DEMOGRAPHIC CHARACTERISTICS

       There were more male than female clients with a ratio of 9:1, with a mean age of 29 years old. The youngest center client was a 7 year old while the eldest was a 69 year old. The highest percentage belonged to age groups of 30 to 34 years old and 40 and above with 499 or 18.18%

       More than half of the center clients were single (52.64%) followed by married (28.31%), 11.62% had live in partners and 5.83% were separated prior to rehabilitation.

       As for educational attainment, 739 or 26.92% have reached high school level while 811 or 29.54% were able to reach college level.

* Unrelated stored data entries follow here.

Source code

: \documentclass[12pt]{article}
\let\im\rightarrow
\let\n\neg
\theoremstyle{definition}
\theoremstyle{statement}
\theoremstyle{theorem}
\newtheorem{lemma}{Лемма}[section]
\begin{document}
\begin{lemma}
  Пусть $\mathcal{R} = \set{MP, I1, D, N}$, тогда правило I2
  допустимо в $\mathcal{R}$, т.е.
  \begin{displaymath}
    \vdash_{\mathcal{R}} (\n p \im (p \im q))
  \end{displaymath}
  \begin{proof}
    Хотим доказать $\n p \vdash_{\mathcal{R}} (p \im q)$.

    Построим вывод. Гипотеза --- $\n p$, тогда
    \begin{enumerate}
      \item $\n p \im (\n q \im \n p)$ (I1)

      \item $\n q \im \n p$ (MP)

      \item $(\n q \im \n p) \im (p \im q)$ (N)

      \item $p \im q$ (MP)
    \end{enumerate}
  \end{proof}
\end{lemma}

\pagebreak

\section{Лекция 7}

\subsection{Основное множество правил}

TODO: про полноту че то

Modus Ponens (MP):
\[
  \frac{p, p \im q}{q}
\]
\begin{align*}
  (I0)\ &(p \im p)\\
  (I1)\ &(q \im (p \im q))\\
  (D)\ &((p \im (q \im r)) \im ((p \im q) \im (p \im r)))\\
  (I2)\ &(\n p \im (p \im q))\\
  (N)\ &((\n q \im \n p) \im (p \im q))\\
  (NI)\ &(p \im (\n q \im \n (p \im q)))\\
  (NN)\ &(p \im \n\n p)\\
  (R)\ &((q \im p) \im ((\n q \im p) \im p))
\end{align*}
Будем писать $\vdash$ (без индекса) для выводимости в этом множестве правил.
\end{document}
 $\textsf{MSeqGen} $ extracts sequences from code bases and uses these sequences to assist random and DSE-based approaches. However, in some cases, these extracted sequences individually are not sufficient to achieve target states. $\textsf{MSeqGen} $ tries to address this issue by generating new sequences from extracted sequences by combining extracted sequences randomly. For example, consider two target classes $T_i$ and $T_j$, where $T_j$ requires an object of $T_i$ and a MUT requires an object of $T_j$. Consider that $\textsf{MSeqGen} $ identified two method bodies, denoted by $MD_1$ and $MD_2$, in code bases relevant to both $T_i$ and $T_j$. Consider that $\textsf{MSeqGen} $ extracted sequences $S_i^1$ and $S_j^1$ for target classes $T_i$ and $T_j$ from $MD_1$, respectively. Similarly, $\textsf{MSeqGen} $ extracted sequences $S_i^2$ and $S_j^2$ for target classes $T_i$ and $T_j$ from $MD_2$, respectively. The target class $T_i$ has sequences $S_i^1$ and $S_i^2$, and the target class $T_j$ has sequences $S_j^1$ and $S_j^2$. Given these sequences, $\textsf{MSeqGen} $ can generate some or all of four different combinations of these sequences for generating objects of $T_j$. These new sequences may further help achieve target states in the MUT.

       With regard to the status of employment, 33.73% were unemployed and 18.47% were either skilled or unskilled workers prior to their stay in the centers. Their average monthly family income is Php 17,545.14.

REPORTED CASES BY GENDER
(Facility Based)*
CY 2010

                                                   MALE             FEMALE     GRAND TOTAL
TYPE OF ADMISSION No. % No. % No. %
NEW ADMISSIONS 1,798 65.50 223 8.12 2,021 73.62
RE-ADMISSIONS 457 16.65 29 1.06 486 17.70
OUT-PATIENT 209 7.61 29 1.06 238 8.67
TOTAL 2,464 89.76 281 10.24 2,745 100.00

* Total Reported Cases from Residential and Out-Patient Facilities

DRUG ABUSE TREND: 2010 ANALYSIS

       For the year 2010, thirty-nine (39) residential treatment and three (3) outpatient facilities contributed data to the Integrated Drug Abuse Data and Information Network (IDADIN). These facilities reported a total 2,745 cases. Of this number, 73.62% or 2,021 were new admission, 17.70% or 486 were relapse cases and 8.67% or 238 were referrals from outpatient facilities.

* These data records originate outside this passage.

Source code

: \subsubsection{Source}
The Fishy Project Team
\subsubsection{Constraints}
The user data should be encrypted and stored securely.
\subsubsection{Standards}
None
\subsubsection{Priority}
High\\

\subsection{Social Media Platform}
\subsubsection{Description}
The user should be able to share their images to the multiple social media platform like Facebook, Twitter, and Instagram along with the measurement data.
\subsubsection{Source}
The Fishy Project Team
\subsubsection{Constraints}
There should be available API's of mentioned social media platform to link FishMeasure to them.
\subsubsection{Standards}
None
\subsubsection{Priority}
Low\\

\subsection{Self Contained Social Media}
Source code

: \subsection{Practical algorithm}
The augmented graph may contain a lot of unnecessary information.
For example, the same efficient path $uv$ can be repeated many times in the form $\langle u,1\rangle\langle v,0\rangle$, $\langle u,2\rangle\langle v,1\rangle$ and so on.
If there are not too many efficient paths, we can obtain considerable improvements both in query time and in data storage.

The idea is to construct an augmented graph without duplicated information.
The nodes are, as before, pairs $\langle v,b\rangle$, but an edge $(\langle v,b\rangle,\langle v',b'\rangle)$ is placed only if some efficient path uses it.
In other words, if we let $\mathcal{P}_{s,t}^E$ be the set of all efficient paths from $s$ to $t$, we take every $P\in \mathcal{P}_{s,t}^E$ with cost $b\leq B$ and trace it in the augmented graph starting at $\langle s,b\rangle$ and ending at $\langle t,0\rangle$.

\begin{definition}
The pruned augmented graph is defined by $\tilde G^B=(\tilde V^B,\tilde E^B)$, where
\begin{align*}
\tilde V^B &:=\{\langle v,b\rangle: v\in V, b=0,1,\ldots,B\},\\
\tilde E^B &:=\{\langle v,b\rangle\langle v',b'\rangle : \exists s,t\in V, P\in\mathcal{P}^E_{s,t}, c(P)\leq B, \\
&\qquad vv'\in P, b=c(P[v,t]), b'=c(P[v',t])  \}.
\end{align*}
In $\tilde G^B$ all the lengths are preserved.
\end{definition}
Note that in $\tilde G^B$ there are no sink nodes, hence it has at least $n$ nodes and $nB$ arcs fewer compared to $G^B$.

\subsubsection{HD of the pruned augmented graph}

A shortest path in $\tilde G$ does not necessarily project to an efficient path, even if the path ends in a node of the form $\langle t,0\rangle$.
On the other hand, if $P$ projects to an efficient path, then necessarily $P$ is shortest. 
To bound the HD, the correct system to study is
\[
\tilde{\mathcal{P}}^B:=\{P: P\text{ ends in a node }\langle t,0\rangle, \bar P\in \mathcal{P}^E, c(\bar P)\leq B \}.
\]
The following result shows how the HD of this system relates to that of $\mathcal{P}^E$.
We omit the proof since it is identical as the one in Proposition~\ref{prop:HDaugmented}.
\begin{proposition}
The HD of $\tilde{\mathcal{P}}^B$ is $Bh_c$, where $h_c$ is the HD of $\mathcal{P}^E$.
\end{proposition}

       A 7.29% decrease was recorded from previous year. The decline may be due to the following reasons: people cannot afford the cost of treatment as most of the clients belong to the low income group; and the stereotype “denial syndrome” common among drug dependents, where they insist that they are in control of their drug-taking behavior and that any form of treatment. On the other hand, the intensified operations conducted by the law enforcement against pushers and drug traffickers may have contributed to the decline.

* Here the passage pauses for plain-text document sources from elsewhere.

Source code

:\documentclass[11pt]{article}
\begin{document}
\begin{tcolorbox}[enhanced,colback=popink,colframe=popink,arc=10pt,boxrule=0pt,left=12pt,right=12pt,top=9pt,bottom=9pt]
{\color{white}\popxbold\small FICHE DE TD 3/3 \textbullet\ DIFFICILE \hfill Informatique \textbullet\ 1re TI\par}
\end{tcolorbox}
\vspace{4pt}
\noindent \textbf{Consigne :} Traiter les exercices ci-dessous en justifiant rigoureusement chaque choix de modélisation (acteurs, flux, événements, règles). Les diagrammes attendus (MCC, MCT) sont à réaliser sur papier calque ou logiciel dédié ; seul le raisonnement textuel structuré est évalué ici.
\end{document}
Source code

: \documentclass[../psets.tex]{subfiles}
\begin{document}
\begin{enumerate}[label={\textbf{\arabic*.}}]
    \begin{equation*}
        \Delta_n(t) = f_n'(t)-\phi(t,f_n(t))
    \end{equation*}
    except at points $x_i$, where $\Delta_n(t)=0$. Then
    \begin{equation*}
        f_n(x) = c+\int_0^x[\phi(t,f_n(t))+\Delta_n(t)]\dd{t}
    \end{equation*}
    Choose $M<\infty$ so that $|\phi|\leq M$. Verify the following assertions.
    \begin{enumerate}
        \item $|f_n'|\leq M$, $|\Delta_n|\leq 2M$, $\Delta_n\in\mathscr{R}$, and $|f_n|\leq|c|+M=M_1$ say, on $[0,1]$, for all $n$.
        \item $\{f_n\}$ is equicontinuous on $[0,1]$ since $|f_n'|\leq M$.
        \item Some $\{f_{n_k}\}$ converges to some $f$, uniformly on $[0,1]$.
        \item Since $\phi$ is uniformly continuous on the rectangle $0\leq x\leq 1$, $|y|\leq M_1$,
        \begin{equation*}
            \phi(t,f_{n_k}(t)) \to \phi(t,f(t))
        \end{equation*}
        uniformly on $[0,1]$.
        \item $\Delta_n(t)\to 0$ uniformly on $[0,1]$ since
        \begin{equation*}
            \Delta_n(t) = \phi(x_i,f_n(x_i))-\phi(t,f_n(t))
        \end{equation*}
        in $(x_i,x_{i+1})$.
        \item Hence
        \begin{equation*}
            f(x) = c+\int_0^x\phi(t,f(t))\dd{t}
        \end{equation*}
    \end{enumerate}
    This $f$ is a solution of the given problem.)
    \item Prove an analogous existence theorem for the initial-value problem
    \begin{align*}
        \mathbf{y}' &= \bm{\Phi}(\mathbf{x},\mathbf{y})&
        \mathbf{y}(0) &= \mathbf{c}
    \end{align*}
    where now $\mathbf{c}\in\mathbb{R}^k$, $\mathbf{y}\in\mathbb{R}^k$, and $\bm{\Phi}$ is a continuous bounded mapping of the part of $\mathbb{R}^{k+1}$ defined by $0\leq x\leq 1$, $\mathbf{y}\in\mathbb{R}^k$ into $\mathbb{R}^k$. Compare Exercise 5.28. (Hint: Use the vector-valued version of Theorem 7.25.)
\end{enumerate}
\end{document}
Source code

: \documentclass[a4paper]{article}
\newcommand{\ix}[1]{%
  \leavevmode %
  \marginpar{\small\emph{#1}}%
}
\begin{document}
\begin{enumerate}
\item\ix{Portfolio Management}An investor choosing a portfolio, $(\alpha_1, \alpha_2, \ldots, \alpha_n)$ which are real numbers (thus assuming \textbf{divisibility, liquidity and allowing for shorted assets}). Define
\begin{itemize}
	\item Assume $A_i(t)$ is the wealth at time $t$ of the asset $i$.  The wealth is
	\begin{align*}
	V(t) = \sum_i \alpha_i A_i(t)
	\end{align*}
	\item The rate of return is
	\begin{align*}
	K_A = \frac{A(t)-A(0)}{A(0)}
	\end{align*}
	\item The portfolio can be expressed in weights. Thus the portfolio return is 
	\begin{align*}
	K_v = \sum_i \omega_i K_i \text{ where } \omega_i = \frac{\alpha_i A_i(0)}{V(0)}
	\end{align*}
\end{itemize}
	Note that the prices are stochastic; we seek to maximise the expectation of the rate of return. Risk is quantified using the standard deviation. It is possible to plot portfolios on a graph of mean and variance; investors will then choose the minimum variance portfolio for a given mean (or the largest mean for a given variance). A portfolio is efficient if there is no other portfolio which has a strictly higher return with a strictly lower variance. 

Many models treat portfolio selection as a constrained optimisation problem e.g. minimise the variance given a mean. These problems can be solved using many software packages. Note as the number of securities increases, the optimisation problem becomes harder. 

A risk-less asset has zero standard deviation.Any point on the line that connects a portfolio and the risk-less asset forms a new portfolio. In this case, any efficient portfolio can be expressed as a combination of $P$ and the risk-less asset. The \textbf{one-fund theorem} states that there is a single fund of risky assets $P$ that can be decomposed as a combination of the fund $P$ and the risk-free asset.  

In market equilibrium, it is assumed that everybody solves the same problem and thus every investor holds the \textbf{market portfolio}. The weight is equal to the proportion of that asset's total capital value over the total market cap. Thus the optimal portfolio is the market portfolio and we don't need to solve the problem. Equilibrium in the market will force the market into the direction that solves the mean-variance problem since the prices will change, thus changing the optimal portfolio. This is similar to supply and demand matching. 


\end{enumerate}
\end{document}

MOST COMMONLY USED/ABUSED DRUGS/SUBSTANCES
(Facility Based)*
CY 2010

DRUGS USED / ABUSED NEW ADMISSION RE-ADMISSION OUT-PATIENT GRAND TOTAL % based on the total number of responses (3,463) % based on the total number of admissions (2,745)
1. Methamphetamine Hydrochloride(Shabu) 1,354 423 152 1,929 55.70 70.27
2. Cannabis (Marijuana) 777 161 126 1,064 30.72 38.76
3. Inhalants (Contact Cement, Adhesive) 123 9 13 145 4.19 5.28
4. Benzodiazepines (Diazepam) 58 34 1 93 2.69 3.39
5. Cocaine 36 16 1 53 1.53 1.93
6. Cough / Cold Preparations 42 10   52 1.50 1.89
7. Nalbuphine Hydrochloride 41 8   49 1.41 1.79
MDMA (Ecstasy) 36 13   49 1.41 1.79
8. Solvent 7   1 8 0.23 0.29
9. Ketamine 4     4 0.12 0.15

* Total Reported Cases from Residential and Out-Patient Facilities


       Methamphetamine Hydrochloride commonly known as “shabu”, is still the most abused substance with reports of 1,929 cases, followed by Cannabis or Marijuana with 1,064 cases. Abuse of Contact Cement and other inhalants with 145 cases was also noted. The nature of drug taking remained to be poly-drug use The routes of administration are inhalation or sniffing and oral ingestion.